If by any chance some lizard aliens from a distant star system happen to be reading this, this would provide the perfect opportunity to mount a stealthy invasion, because in the UK at least, the media wouldn’t notice. Although some might argue that an invasion would be superfluous because the British government was occupied by opportunistic lizard aliens several years ago.
England fans are perfectly entitled to support their team with passion, energy, and commitment. The problem for Scotland isn’t the English team and its fans. Although there is a racist and hooligan element among England fans, that’s not a problem unique to England, as the recent disgraceful displays from Rangers fans in the centre of Glasgow (below) make clear.
These days fans of Scotland’s national team pride themselves on their good humour and good behaviour, but that certainly wasn’t always the case.
The real problem here is not a sporting one. It lies in the asymmetrical way in which the media, and especially the broadcast media in the UK, are configured. The BBC must do its duty as the national public service broadcaster of Scotland and England as well as Wales and Northern Ireland. However, during international sporting tournaments where the other nations of the UK are represented the BBC succumbs to the demographic weight of England and becomes in effect an English national public service broadcaster.
Coverage of Scotland and Wales is pushed to the margins in a media where English voices and interests dominate. Because Westminster refused to allow powers over broadcasting to be devolved, there are no specifically Scottish or Welsh national public service broadcasters which can broadcast the equivalent saturation coverage for the Scottish or Welsh teams as England receives on the supposedly British BBC. The past few weeks have stripped away the pretence that British institutions and the supposedly UK-wide media are not just representing England.
It’s the fact we in Scotland cannot escape the saturation coverage and the English triumphalism which follows any English sporting victory which is the root cause of much of the Scottish resentment.

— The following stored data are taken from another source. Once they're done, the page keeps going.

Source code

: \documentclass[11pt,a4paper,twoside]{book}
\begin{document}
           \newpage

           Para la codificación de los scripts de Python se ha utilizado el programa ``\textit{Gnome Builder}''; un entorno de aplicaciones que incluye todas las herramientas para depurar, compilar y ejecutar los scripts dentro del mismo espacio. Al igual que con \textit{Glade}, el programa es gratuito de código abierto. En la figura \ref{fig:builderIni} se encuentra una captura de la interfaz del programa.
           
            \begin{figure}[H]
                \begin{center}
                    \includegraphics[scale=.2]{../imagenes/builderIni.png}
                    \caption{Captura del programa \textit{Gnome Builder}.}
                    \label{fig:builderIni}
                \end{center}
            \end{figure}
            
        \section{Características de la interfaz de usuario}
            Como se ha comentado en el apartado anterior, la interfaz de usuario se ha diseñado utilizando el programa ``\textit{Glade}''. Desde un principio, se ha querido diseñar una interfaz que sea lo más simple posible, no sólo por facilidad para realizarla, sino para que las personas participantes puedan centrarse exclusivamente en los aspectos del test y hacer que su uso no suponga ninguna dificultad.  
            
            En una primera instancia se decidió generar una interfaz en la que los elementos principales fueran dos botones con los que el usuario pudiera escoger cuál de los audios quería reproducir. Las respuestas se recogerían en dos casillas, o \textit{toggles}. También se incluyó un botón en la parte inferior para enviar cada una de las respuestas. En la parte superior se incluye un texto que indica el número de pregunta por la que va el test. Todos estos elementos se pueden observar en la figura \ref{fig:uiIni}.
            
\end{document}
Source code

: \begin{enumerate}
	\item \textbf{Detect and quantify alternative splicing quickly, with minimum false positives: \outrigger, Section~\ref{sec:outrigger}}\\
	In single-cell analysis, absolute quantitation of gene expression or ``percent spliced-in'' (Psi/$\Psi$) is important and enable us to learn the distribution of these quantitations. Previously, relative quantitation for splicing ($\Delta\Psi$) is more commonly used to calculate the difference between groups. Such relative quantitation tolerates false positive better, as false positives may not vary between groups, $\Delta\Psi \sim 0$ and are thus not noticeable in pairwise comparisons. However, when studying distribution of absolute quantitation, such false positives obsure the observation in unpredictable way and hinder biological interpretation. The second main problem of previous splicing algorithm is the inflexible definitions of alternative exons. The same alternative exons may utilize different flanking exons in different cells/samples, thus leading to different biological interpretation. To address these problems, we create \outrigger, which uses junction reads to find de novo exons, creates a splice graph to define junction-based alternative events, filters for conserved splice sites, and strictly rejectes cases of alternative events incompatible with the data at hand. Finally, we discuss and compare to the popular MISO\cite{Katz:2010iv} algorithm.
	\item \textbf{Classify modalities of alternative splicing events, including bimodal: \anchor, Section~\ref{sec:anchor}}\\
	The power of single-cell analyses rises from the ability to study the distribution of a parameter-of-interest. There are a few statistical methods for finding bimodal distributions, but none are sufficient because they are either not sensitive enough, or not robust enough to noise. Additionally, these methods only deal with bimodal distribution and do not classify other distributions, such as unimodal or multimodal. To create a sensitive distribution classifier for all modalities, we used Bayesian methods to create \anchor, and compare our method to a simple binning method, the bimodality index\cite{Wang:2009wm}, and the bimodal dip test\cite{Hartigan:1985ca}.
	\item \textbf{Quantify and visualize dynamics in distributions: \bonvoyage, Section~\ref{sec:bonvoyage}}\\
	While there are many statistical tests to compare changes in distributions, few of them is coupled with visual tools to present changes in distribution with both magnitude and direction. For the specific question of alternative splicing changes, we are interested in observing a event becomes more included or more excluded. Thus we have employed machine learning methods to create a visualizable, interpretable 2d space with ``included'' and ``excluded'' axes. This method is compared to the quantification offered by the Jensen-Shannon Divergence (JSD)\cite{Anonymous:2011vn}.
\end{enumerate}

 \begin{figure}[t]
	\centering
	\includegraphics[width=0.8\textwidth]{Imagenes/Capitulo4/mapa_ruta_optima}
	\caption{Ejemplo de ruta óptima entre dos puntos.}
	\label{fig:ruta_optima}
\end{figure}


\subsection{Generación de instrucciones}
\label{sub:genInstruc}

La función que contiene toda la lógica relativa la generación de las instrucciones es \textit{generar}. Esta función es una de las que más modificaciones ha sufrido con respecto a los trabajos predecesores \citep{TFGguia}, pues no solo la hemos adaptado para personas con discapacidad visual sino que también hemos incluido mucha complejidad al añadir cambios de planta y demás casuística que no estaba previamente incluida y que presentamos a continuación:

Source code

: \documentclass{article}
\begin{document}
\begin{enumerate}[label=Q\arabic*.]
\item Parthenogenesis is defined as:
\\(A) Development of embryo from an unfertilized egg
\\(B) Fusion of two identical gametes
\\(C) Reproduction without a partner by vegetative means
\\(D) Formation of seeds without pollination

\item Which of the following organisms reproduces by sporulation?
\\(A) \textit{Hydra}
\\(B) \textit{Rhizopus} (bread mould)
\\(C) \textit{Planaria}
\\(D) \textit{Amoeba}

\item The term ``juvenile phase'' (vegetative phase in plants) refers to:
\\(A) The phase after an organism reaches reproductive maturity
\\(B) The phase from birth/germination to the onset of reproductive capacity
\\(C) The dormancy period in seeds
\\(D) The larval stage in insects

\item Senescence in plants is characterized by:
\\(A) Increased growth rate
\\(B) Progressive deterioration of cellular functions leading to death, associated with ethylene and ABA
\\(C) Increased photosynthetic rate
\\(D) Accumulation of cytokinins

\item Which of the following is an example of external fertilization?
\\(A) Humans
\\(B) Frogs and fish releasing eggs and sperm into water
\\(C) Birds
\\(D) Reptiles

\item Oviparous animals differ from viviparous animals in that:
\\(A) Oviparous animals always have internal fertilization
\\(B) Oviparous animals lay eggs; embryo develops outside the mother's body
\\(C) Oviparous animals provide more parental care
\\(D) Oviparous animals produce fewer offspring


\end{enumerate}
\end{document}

Not only that, but we are forced to pay for it as part of the licence fee to an organisation which is adamantly opposed to allowing Scotland to develop a media of its own.
It is guaranteed to get up the nose of anyone to find themselves being accused of disloyalty to a team which was never theirs to begin with for daring to be neutral or uninterested in the fate of a football team. It’s even worse to be told that the only reason you could possibly have for not wanting that team to win is because you must be an anti-English racist, when in fact it’s because you deeply resent the presumption that you are obliged to support England’s team in a sport that you’ve never really cared for in the first place, and you have an abiding distaste for the triumphalism and displays of exceptionalism which accompany an England victory.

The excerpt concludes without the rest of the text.